▶ _DATA SHOWN_:
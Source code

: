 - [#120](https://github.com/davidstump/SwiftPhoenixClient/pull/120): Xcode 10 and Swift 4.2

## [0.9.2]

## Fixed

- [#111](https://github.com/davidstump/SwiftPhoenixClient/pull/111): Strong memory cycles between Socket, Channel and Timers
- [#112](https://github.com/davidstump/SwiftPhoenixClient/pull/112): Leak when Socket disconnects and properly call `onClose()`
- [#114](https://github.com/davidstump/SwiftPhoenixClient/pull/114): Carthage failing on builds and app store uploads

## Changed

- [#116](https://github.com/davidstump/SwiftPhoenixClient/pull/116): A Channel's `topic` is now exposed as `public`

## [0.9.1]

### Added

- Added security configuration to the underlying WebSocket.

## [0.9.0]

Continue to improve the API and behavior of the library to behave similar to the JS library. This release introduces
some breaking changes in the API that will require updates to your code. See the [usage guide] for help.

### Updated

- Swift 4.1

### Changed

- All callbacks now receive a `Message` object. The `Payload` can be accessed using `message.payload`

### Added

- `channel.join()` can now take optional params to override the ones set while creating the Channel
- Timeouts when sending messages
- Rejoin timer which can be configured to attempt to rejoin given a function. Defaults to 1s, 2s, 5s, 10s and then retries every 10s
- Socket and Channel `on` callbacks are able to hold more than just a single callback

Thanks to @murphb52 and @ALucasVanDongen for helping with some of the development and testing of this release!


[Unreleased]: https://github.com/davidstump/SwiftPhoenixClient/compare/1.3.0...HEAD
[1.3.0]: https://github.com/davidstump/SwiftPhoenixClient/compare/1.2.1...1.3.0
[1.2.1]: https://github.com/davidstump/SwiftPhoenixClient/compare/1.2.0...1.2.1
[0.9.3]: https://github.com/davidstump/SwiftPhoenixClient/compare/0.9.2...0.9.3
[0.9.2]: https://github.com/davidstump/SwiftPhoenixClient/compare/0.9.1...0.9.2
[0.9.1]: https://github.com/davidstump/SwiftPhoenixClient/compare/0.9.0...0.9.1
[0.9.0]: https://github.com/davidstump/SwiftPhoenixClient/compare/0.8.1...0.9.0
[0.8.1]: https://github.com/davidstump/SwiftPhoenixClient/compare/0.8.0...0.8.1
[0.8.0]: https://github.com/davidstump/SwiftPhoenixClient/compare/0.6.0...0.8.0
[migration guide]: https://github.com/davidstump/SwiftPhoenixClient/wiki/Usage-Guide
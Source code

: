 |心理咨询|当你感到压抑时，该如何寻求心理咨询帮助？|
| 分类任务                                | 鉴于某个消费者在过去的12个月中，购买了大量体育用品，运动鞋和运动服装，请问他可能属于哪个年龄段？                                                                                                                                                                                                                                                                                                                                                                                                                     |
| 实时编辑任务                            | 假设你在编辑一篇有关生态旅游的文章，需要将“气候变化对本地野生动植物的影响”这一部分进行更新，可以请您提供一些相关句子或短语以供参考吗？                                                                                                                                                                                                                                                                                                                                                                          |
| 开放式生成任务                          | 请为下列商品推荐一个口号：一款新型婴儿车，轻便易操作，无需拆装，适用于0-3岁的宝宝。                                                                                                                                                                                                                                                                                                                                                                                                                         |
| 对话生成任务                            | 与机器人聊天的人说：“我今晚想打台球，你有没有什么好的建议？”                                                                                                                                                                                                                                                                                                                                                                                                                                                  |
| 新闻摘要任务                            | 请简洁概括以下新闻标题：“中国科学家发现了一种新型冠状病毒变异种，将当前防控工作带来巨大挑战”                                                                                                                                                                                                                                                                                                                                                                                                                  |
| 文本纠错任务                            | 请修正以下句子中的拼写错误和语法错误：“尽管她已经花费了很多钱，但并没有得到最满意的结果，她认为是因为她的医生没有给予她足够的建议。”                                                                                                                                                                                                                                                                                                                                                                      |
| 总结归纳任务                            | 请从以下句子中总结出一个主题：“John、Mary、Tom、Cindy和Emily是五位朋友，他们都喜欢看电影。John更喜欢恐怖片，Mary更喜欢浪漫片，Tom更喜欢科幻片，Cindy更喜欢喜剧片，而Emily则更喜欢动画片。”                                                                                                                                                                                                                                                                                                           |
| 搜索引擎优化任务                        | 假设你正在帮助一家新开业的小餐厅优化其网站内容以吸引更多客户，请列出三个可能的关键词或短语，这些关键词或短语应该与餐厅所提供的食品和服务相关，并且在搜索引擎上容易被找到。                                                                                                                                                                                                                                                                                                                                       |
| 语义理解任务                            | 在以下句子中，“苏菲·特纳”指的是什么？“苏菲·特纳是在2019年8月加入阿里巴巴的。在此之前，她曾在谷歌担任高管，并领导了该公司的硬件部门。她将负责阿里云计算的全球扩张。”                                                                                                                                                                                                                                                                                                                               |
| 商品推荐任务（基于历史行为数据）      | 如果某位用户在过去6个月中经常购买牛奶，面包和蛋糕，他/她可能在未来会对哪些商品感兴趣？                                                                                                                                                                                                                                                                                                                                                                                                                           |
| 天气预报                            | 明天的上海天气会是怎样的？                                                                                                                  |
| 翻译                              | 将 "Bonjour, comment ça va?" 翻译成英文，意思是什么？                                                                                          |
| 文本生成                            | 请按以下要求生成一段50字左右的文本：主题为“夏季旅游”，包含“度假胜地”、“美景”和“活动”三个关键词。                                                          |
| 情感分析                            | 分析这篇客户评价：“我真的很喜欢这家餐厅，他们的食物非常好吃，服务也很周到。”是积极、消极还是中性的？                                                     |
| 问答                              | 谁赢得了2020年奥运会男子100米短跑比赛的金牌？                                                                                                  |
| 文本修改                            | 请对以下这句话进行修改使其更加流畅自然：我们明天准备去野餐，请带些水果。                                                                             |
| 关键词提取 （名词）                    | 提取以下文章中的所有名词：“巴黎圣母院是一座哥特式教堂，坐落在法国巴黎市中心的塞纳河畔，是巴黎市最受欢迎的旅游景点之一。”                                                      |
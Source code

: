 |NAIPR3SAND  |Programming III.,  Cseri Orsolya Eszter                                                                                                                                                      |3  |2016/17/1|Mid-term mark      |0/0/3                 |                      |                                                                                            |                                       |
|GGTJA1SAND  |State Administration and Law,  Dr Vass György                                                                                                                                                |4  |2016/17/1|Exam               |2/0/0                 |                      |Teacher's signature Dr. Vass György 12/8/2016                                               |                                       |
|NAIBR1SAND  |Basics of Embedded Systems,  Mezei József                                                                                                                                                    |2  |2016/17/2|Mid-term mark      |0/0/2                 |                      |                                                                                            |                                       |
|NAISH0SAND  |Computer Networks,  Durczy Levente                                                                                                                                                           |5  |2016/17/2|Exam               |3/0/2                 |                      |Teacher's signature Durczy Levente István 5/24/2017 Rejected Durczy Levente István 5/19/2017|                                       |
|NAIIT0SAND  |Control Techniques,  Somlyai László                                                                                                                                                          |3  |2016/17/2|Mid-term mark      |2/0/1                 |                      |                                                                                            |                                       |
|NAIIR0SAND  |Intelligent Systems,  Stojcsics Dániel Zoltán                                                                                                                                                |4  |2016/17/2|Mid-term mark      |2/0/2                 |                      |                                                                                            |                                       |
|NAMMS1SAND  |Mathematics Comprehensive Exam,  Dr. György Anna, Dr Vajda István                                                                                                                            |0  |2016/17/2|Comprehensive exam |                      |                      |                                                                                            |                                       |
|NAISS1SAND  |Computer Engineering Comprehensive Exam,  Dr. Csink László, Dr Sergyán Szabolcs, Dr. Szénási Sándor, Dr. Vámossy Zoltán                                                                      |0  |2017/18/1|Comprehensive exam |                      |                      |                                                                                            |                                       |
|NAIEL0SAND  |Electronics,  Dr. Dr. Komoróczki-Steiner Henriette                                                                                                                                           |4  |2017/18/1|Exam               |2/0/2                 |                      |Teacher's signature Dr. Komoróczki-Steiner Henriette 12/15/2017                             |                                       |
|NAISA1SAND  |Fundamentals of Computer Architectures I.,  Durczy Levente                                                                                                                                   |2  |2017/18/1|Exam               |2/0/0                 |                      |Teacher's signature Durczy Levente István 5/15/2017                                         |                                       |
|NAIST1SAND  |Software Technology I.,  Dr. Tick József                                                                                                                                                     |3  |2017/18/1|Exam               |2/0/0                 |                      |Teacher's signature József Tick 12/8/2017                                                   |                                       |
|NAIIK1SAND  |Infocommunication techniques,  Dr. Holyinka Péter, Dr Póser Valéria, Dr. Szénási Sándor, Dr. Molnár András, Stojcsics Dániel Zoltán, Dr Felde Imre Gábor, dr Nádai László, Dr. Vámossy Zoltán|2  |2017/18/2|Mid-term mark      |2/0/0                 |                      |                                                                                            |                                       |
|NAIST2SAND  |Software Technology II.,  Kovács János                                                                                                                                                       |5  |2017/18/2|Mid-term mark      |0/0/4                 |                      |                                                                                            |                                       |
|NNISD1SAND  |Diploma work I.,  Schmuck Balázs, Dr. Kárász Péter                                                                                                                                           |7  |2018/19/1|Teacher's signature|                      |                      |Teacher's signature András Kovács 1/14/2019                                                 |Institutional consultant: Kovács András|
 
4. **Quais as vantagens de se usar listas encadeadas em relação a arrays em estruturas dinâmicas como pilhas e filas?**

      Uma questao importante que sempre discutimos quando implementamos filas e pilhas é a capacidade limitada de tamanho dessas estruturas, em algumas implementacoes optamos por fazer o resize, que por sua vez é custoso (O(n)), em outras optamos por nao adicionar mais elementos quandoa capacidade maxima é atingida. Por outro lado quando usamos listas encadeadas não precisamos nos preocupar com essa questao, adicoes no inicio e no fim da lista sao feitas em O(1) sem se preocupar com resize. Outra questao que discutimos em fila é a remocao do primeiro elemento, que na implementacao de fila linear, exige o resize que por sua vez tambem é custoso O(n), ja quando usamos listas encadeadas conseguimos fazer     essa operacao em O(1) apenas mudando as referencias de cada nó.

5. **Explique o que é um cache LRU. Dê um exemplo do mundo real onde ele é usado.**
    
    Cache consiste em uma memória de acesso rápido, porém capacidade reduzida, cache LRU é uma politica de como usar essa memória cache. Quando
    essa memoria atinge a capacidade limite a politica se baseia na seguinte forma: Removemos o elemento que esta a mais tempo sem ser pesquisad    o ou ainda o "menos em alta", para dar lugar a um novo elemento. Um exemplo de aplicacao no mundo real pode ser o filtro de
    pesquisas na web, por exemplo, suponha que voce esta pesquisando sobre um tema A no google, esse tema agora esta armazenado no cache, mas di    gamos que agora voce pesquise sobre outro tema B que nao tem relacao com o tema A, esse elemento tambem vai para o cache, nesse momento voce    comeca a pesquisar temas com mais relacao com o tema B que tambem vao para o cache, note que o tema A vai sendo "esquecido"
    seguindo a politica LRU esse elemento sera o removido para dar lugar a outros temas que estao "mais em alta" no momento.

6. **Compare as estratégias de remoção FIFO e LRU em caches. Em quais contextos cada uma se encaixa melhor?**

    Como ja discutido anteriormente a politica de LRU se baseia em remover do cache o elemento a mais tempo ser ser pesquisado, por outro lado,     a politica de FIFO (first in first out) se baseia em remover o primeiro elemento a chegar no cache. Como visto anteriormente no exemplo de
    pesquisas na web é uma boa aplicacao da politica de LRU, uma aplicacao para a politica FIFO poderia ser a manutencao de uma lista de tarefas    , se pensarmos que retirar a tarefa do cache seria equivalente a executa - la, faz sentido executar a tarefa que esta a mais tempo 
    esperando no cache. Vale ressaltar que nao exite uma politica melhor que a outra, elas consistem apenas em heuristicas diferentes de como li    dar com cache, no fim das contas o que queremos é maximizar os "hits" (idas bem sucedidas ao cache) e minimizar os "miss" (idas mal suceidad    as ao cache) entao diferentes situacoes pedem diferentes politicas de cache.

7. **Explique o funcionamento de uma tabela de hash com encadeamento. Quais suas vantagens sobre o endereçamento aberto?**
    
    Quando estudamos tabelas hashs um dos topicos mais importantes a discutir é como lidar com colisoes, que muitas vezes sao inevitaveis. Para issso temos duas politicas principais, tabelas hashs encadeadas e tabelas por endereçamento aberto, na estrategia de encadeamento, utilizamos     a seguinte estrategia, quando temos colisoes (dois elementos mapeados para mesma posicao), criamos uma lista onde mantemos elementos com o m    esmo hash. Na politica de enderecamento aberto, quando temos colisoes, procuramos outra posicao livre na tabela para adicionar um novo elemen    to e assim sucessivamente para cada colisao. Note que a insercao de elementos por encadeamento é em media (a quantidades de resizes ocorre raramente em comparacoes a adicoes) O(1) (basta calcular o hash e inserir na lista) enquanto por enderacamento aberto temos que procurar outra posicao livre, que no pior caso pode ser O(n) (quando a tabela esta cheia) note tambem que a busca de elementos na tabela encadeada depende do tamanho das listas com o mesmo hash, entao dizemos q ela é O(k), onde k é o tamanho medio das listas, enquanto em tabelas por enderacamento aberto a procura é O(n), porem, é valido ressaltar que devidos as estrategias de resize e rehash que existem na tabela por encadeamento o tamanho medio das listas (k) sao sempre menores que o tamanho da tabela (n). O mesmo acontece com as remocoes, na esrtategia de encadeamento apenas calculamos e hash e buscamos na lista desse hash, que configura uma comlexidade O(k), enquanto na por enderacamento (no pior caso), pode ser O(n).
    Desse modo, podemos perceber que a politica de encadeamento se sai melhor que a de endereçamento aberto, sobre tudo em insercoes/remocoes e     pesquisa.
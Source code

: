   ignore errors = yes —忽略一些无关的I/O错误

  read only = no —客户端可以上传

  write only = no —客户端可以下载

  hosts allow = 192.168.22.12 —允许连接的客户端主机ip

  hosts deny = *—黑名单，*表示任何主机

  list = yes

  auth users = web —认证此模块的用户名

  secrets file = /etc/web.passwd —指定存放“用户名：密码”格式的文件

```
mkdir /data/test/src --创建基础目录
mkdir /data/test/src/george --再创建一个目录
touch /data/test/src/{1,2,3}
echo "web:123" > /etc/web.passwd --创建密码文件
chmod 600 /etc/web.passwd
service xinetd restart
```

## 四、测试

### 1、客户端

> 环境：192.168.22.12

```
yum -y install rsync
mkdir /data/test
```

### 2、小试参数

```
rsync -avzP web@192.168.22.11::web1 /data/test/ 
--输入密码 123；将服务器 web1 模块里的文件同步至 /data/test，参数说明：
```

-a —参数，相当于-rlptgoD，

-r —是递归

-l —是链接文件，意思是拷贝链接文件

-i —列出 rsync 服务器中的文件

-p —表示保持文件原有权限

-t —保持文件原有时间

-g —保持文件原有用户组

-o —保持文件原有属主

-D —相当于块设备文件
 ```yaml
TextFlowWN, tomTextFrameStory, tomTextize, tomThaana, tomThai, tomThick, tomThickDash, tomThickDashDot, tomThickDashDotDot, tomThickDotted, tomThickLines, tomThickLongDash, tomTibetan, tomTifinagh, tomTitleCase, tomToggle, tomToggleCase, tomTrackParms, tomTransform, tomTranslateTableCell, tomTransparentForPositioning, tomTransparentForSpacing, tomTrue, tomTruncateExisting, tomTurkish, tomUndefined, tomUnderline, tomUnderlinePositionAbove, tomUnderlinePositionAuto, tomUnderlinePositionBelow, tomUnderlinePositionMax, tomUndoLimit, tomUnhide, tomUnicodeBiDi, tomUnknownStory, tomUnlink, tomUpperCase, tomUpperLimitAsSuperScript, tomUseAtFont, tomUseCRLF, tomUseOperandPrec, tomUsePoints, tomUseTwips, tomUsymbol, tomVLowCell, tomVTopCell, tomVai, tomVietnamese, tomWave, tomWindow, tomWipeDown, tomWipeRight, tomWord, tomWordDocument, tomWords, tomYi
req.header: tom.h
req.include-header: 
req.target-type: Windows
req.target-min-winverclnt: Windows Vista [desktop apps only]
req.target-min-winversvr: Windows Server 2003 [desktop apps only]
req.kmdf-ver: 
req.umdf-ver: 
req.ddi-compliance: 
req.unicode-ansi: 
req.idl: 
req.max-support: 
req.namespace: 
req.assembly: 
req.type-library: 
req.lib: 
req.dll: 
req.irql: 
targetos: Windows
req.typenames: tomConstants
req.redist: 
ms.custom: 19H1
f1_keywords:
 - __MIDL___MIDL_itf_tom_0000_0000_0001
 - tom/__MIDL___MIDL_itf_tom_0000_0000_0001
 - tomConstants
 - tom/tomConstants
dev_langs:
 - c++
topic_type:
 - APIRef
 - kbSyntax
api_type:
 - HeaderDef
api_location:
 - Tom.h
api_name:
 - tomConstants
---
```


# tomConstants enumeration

▶ _TASK STATEMENT_: Search the data for "passwd". Copy every matching line.

▶ _OUTPUT_:
  secrets file = /etc/web.passwd —指定存放“用户名：密码”格式的文件
echo "web:123" > /etc/web.passwd --创建密码文件
chmod 600 /etc/web.passwd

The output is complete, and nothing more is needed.